User → Agent → Output
Use for: Most tasks. Seriously — most tasks don't need multiple agents. When to upgrade: When a single agent demonstrably can't handle the task due to conflicting roles, context limits, or tool count explosion.
User → Router Agent → [Specialist A | Specialist B | Specialist C] → Output
Use for: Tasks with clearly distinct categories (e.g., "code question" vs. "documentation question" vs. "deployment question"). Key design: Router must have clear routing criteria. If routing is ambiguous, the pattern breaks.
User → Agent A → Agent B → Agent C → Output
Use for: Multi-step processes where each step transforms the input (e.g., extract → analyze → summarize). Key design: Define the data contract between each step. Agent B should not need to know how Agent A works.

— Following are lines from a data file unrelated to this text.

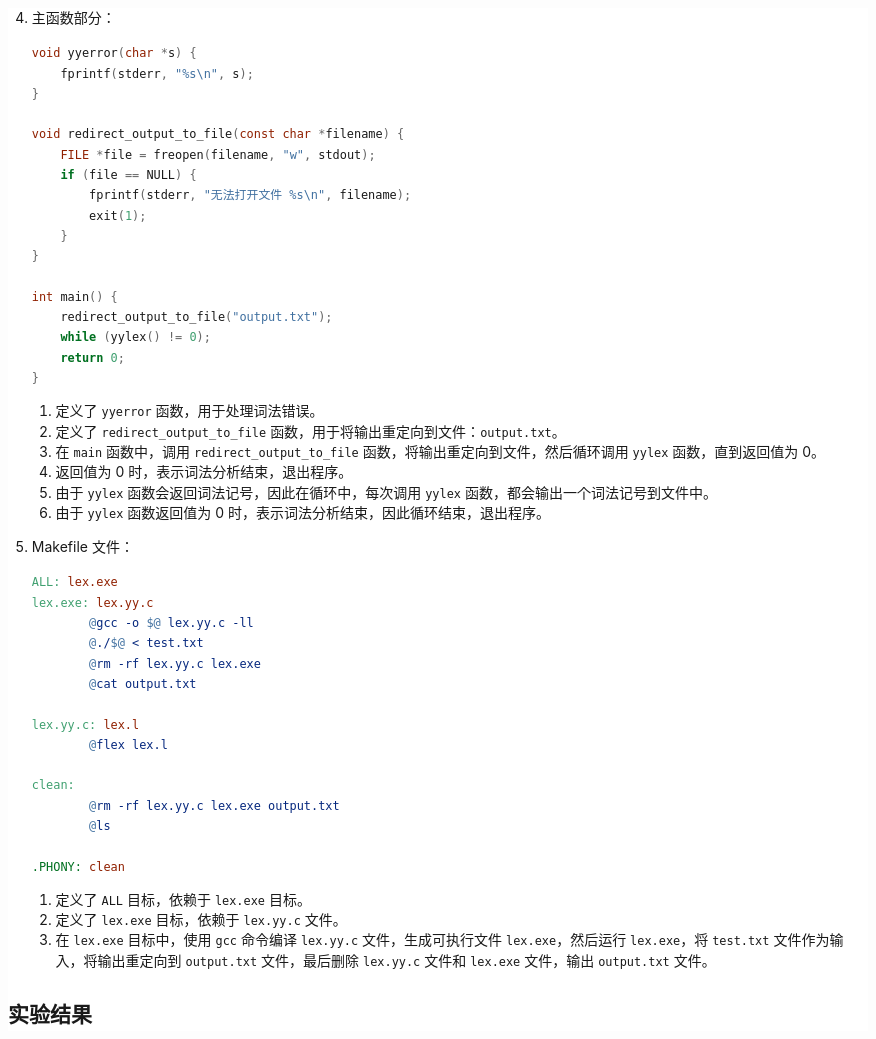 4. 主函数部分：

    ```c
    void yyerror(char *s) {
        fprintf(stderr, "%s\n", s);
    }

    void redirect_output_to_file(const char *filename) {
        FILE *file = freopen(filename, "w", stdout);
        if (file == NULL) {
            fprintf(stderr, "无法打开文件 %s\n", filename);
            exit(1);
        }
    }

    int main() {
        redirect_output_to_file("output.txt");
        while (yylex() != 0);
        return 0;
    }
    ```

    1. 定义了 `yyerror` 函数，用于处理词法错误。
    2. 定义了 `redirect_output_to_file` 函数，用于将输出重定向到文件：`output.txt`。
    3. 在 `main` 函数中，调用 `redirect_output_to_file` 函数，将输出重定向到文件，然后循环调用 `yylex` 函数，直到返回值为 0。
    4. 返回值为 0 时，表示词法分析结束，退出程序。
    5. 由于 `yylex` 函数会返回词法记号，因此在循环中，每次调用 `yylex` 函数，都会输出一个词法记号到文件中。
    6. 由于 `yylex` 函数返回值为 0 时，表示词法分析结束，因此循环结束，退出程序。

5. Makefile 文件：

    ```makefile
    ALL: lex.exe
    lex.exe: lex.yy.c
            @gcc -o $@ lex.yy.c -ll
            @./$@ < test.txt
            @rm -rf lex.yy.c lex.exe
            @cat output.txt

    lex.yy.c: lex.l
            @flex lex.l

    clean:
            @rm -rf lex.yy.c lex.exe output.txt
            @ls

    .PHONY: clean
    ```

    1. 定义了 `ALL` 目标，依赖于 `lex.exe` 目标。
    2. 定义了 `lex.exe` 目标，依赖于 `lex.yy.c` 文件。
    3. 在 `lex.exe` 目标中，使用 `gcc` 命令编译 `lex.yy.c` 文件，生成可执行文件 `lex.exe`，然后运行 `lex.exe`，将 `test.txt` 文件作为输入，将输出重定向到 `output.txt` 文件，最后删除 `lex.yy.c` 文件和 `lex.exe` 文件，输出 `output.txt` 文件。

## 实验结果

User → Supervisor → [Worker A, Worker B, Worker C] → Supervisor → Output
Use for: Complex tasks that can be parallelized (e.g., research multiple topics simultaneously). Key design: Supervisor must be able to evaluate worker output and retry/redirect if quality is insufficient.

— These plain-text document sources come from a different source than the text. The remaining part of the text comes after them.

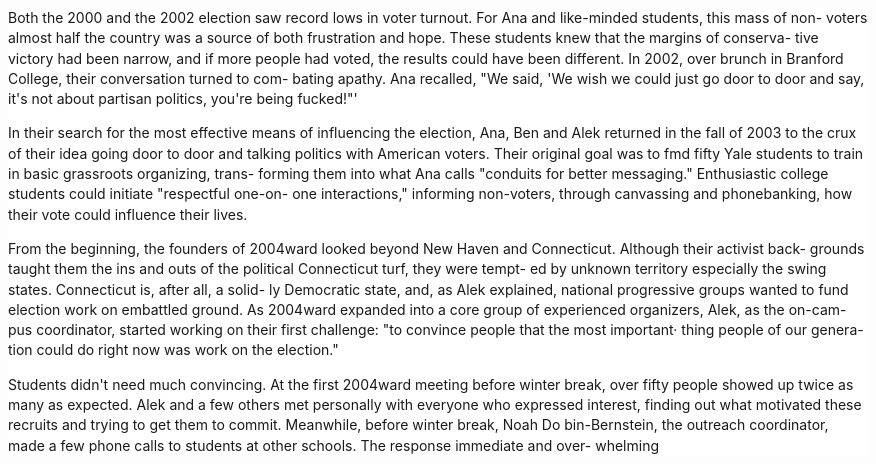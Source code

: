 Both the 2000 and the 2002 election 
saw record lows in voter turnout. For Ana 
and like-minded students, this mass of non-
voters 
almost half the country 
was a 
source of both frustration and hope. These 
students knew that the margins of conserva-
tive victory had been narrow, and if more 
people had voted, the results could have been 
different. In 2002, over brunch in Branford 
College, their conversation turned to com-
bating apathy. Ana recalled, "We said, 'We 
wish we could just go door to door and say, 
it's not about partisan politics, you're being 
fucked!"' 

In their search for the most effective 
means of influencing the election, Ana, Ben 
and Alek returned in the fall of 2003 to the 
crux of their idea 
going door to door and 
talking politics with American voters. Their 
original goal was to fmd fifty Yale students to 
train in basic grassroots organizing, trans-
forming them into what Ana calls "conduits 
for better messaging." Enthusiastic college 
students could initiate "respectful one-on-
one interactions," informing non-voters, 
through canvassing and phonebanking, how 
their vote could influence their lives. 

From the beginning, the founders of 
2004ward looked beyond New Haven and 
Connecticut. Although their activist back-
grounds taught them the ins and outs of the 
political Connecticut turf, they were tempt-
ed by unknown territory 
especially the 
swing states. Connecticut is, after all, a solid-
ly Democratic state, and, as Alek explained, 
national progressive groups wanted to fund 
election work on embattled ground. As 
2004ward expanded into a core group of 
experienced organizers, Alek, as the on-cam-
pus coordinator, started working on their 
first challenge: "to convince people that the 
most important· thing people of our genera-
tion could do right now was work on the 
election." 

Students didn't need much convincing. 
At the first 2004ward meeting before winter 
break, over fifty people showed up 
twice as 
many as expected. Alek and a few others met 
personally with everyone who expressed 
interest, finding out what motivated these 
recruits and trying to get them to commit. 
Meanwhile, before winter break, Noah 
Do bin-Bernstein, the outreach coordinator, 
made a few phone calls to students at other 
schools. The response 
immediate and over-
whelming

User → Generator Agent → Evaluator Agent → (if quality < threshold) → Generator Agent (retry) → Output
Use for: Tasks where output quality is critical and evaluatable (e.g., code generation, content creation). Key design: Evaluator must have clear quality criteria. Max retry count is mandatory.
User → Orchestrator → [Manager A → [Worker A1, A2], Manager B → [Worker B1, B2]] → Output
Use for: Large-scale systems with distinct domains and sub-tasks. Key design: Each level should have clear authority boundaries. Over-design risk is highest here.

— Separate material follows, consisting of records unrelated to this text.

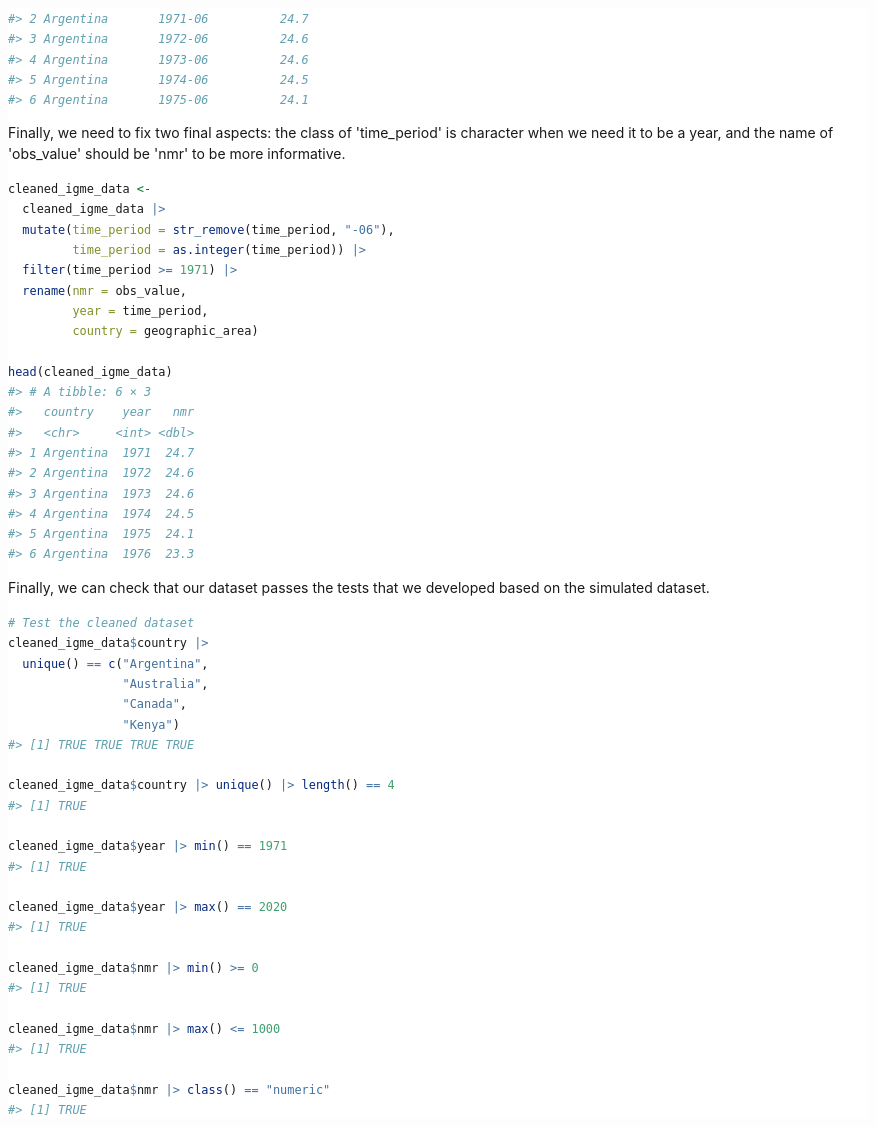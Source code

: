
 ```r
#> 2 Argentina       1971-06          24.7
#> 3 Argentina       1972-06          24.6
#> 4 Argentina       1973-06          24.6
#> 5 Argentina       1974-06          24.5
#> 6 Argentina       1975-06          24.1
```

Finally, we need to fix two final aspects: the class of 'time_period' is character when we need it to be a year, and the name of 'obs_value' should be 'nmr' to be more informative.


```r
cleaned_igme_data <- 
  cleaned_igme_data |> 
  mutate(time_period = str_remove(time_period, "-06"),
         time_period = as.integer(time_period)) |> 
  filter(time_period >= 1971) |> 
  rename(nmr = obs_value,
         year = time_period,
         country = geographic_area)

head(cleaned_igme_data)
#> # A tibble: 6 × 3
#>   country    year   nmr
#>   <chr>     <int> <dbl>
#> 1 Argentina  1971  24.7
#> 2 Argentina  1972  24.6
#> 3 Argentina  1973  24.6
#> 4 Argentina  1974  24.5
#> 5 Argentina  1975  24.1
#> 6 Argentina  1976  23.3
```

Finally, we can check that our dataset passes the tests that we developed based on the simulated dataset.


```r
# Test the cleaned dataset
cleaned_igme_data$country |> 
  unique() == c("Argentina", 
                "Australia", 
                "Canada", 
                "Kenya")
#> [1] TRUE TRUE TRUE TRUE

cleaned_igme_data$country |> unique() |> length() == 4
#> [1] TRUE

cleaned_igme_data$year |> min() == 1971
#> [1] TRUE

cleaned_igme_data$year |> max() == 2020
#> [1] TRUE

cleaned_igme_data$nmr |> min() >= 0
#> [1] TRUE

cleaned_igme_data$nmr |> max() <= 1000
#> [1] TRUE

cleaned_igme_data$nmr |> class() == "numeric"
#> [1] TRUE
```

When agents communicate, define the handoff explicitly:
Handoff contract:
From: [Agent A name and role]
To: [Agent B name and role]
Payload:
- task_description: string (what Agent B should do)
- context: object (relevant information from Agent A's work)
- constraints: object (time limits, quality requirements, scope boundaries)
- expected_output: schema (what Agent A expects back)
Failure protocol:
- On timeout: [retry | escalate | use default]
- On quality failure: [retry with feedback | escalate | fail gracefully]
Multi-agent systems multiply costs and latency:
| Metric | Single Agent | 3-Agent Pipeline | 5-Agent System |
|---|---|---|---|
| Latency | 1x | 3x (sequential) | 3-5x |
| Cost | 1x | 2-4x (context duplication) | 5-10x |
| Failure rate | p | 1-(1-p)³ | 1-(1-p)⁵ |
| Debug difficulty | Low | Medium | High |
Rule of thumb: Every additional agent should provide value that exceeds its cost in latency, money, and complexity. If you can't articulate the specific value, don't add the agent.
- The committee: 5 agents debating when 1 agent with a good prompt would suffice. Start with one.
- The game of telephone: Long chains where context degrades with each handoff. Keep chains short.
- The autonomous swarm: Agents that talk to each other without supervision. Always have a supervisor.
- The premature multi-agent: Building a multi-agent system before proving a single agent can't do it.
- The full-context handoff: Passing the entire context to every agent. Pass only what's needed.